Listeners: Peter Bowen

Peter Bowen is a Canadian who came to Europe to study and never got round to heading back home. He did his undergraduate work at Carleton University (in Biology) in Ottawa, and then did graduate work at the University of Western Ontario (in Zoology). After completing his doctorate at Oxford (in the Department of Zoology), followed with a year of postdoc at the University of London, he moved to the University's newly-established Audio-Visual Centre (under the direction of Michael Clarke) where he spent four years in production (of primarily science programs) and began to teach film.

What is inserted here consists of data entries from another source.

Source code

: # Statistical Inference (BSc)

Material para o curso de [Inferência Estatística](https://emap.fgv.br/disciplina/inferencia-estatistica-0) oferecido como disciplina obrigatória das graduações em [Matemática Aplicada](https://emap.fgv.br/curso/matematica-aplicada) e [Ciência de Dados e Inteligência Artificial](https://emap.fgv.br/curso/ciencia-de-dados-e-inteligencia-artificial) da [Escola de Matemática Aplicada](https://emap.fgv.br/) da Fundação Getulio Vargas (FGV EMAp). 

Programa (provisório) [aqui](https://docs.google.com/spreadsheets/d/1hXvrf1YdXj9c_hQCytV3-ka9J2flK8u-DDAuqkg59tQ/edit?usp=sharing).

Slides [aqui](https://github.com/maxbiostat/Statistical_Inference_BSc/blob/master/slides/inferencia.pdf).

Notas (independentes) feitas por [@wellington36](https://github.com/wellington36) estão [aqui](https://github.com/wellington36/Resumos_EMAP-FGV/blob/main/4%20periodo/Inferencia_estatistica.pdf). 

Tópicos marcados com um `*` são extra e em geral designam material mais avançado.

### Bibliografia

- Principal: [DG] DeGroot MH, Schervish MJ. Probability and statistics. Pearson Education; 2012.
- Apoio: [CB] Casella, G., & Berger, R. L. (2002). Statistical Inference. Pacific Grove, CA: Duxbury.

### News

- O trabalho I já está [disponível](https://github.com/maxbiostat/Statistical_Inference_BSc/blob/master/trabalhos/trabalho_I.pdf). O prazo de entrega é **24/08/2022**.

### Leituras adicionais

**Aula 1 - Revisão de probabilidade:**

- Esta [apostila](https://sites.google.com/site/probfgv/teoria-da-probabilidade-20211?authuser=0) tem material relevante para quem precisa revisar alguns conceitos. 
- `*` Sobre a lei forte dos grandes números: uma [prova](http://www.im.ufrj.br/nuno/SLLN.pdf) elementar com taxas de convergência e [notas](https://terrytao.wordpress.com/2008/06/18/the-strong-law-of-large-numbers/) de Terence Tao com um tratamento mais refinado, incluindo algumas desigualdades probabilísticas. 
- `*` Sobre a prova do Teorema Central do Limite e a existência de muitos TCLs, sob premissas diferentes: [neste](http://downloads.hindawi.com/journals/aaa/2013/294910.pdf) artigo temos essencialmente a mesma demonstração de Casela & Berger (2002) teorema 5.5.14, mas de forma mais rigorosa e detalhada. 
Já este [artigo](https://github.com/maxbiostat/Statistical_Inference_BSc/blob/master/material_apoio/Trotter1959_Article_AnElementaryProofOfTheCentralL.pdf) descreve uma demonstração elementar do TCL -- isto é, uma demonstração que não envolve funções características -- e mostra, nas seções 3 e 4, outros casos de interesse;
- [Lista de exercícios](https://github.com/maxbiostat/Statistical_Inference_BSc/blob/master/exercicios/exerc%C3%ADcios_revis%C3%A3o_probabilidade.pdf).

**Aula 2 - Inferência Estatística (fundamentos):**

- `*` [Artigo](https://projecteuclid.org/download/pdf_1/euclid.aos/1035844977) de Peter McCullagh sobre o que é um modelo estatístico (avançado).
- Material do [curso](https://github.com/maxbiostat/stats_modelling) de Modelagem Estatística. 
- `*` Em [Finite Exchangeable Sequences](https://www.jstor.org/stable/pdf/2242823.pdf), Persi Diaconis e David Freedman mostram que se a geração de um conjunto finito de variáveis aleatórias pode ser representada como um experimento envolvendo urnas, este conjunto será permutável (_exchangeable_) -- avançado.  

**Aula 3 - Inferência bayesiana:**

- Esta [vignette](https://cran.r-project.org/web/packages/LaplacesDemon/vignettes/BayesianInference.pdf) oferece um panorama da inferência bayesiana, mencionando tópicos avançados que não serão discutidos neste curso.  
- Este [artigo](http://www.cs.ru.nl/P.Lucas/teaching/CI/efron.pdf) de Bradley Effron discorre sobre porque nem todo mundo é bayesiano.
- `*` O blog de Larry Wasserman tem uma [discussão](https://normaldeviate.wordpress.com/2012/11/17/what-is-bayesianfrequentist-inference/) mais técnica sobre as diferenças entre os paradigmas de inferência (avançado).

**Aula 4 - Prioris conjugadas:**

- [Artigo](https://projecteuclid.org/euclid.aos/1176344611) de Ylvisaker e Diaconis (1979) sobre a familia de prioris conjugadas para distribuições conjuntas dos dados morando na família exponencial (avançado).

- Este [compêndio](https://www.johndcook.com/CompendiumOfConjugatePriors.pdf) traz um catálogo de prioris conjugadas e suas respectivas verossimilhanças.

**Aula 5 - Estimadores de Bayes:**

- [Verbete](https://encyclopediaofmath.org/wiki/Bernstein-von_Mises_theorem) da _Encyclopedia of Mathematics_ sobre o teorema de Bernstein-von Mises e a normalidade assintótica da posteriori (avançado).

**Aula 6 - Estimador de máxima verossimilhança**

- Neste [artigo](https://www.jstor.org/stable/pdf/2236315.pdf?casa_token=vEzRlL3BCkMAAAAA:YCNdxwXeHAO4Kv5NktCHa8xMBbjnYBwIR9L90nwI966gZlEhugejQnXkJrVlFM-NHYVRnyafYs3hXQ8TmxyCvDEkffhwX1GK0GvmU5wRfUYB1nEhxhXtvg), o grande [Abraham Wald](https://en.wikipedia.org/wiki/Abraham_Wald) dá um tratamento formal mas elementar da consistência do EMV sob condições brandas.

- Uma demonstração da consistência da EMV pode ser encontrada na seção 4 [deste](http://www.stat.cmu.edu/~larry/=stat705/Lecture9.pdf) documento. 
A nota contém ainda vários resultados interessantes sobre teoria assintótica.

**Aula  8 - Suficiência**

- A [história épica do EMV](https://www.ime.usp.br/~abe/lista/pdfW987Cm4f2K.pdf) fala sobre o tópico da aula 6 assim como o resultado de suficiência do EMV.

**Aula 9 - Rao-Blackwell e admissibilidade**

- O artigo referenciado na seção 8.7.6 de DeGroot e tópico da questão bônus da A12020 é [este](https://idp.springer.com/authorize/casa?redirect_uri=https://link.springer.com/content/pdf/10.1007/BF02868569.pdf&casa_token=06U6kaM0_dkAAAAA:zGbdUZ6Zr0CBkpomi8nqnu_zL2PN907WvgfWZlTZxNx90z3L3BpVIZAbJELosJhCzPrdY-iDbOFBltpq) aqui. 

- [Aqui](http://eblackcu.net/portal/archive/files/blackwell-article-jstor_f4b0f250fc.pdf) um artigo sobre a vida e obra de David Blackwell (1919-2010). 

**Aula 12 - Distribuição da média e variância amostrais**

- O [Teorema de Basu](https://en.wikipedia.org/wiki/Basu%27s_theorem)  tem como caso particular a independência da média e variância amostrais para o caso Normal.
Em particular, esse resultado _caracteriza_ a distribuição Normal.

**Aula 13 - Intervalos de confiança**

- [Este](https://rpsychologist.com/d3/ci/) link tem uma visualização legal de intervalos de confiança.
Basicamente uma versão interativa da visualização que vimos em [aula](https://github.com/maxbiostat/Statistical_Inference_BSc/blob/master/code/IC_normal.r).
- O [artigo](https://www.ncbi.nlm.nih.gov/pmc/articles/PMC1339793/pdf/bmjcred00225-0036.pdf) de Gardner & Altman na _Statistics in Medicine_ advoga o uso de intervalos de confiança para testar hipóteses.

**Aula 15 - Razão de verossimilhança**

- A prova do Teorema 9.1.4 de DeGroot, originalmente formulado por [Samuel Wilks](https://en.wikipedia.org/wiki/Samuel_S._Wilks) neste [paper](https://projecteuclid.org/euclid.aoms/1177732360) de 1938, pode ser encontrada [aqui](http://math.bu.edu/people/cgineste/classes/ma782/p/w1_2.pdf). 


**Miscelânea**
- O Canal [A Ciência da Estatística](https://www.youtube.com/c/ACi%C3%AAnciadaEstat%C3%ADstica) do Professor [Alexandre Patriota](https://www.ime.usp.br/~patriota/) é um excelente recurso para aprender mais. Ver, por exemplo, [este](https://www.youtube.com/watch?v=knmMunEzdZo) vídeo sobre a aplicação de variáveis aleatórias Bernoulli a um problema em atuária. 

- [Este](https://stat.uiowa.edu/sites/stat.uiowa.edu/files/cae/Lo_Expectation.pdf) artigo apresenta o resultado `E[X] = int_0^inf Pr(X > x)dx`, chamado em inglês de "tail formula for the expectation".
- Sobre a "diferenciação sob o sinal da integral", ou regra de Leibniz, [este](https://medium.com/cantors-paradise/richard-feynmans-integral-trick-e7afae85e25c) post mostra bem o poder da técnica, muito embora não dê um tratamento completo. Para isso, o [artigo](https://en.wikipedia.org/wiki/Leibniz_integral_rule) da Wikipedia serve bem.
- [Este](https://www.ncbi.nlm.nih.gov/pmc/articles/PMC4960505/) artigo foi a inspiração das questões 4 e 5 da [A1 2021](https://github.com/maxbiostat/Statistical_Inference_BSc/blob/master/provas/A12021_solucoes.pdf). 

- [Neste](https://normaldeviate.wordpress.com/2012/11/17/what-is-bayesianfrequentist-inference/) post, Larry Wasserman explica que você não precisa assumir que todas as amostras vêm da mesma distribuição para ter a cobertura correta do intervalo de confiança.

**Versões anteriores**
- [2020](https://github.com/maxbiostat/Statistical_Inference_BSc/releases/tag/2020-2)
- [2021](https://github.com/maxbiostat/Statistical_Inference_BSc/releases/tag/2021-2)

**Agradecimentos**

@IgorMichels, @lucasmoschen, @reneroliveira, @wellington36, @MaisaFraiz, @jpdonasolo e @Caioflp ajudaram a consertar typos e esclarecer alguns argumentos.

In 1974 Bowden became Director of the new Audio-Visual Centre at the University of Warwick, which was then in the process of introducing film studies into the curriculum and where his interest in the academic study of film was promoted and encouraged by scholars such as Victor Perkins, Robin Wood, and Richard Dyer. In 1983, his partner and he moved to Greece, and the following year he began to teach for the University of Maryland (European Division), for which he has taught (and continues to teach) biology and film courses in Crete, Bosnia, and the Middle East.